Misaligned systems are more likely to be created by stars that collapsed into black holes separately, then became gravitationally entangled once they were already in black hole form, explaining their mismatched spin characteristics. Either way, this information is encoded in the waves that have been—and will continue to be—captured by LIGO, and future gravitational wave detectors.

Read More: This Composer Made Music Out of Gravitational Waves

"What we see in gravitational waves is stretching and squeezing," Farr said. "That's what the interferometers [at LIGO] measure. But that correlates with the orbit of the system. Twice per orbit, there's a stretch and a squeeze, so we trace those stretches and squeezes and use them to map out the orbits."

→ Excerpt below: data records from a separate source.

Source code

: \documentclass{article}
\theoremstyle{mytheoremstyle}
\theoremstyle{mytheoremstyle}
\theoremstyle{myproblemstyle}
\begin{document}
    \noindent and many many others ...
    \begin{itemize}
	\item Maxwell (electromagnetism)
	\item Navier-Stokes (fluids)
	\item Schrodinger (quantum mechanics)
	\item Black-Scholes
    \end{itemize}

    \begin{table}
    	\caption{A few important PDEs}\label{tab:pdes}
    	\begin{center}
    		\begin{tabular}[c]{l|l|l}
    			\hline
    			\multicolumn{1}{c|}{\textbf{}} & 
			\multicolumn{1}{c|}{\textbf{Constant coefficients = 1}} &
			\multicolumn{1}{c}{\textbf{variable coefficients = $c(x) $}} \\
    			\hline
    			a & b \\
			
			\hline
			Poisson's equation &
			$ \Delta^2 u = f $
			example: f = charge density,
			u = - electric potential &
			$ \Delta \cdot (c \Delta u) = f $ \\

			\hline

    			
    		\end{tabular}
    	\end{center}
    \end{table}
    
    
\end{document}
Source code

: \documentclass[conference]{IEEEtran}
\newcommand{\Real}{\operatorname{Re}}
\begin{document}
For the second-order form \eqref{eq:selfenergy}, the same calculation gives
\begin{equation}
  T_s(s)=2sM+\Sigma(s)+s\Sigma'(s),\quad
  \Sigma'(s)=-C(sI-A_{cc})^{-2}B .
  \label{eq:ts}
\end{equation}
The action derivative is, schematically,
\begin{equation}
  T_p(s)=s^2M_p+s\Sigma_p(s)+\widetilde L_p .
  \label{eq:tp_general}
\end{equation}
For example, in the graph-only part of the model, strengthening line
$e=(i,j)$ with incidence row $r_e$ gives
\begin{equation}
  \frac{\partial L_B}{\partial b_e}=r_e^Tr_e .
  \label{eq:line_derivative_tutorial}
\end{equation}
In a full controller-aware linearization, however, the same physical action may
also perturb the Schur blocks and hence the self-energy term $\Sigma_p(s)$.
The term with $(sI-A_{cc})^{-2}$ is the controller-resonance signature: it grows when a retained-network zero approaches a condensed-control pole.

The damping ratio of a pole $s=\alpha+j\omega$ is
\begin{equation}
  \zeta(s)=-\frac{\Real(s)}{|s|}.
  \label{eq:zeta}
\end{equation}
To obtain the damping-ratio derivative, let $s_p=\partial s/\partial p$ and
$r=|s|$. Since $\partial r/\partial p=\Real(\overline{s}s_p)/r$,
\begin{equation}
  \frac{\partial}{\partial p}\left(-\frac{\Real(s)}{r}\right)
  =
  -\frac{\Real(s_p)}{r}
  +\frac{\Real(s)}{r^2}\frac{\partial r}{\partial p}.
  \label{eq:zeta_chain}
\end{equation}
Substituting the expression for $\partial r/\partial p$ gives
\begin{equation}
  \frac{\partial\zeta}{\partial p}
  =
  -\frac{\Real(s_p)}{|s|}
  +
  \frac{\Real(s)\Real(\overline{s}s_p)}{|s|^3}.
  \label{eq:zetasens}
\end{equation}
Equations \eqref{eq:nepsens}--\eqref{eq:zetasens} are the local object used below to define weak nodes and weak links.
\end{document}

Farr's team discovered that all four waves appear to have been created by the misaligned variety of binary system, suggesting that might be the dominant merging process. But the team warns that such a small sample size can't be used to make conclusive statements about these extraordinary events just yet, though it does foreshadow the wealth of information to come.

"I think this result is really exciting," Farr told me. "I also think in a decade we'll look back on it and we'll go—'wow, we were naive.' We have four detections. There's going to be tens, maybe hundreds more, in years [to come]. It's just going to explode."

"We try to appear stoic," he said. "You don't write a paper saying: This is awesome! But we kind of have that feeling. It's definitely a frontier."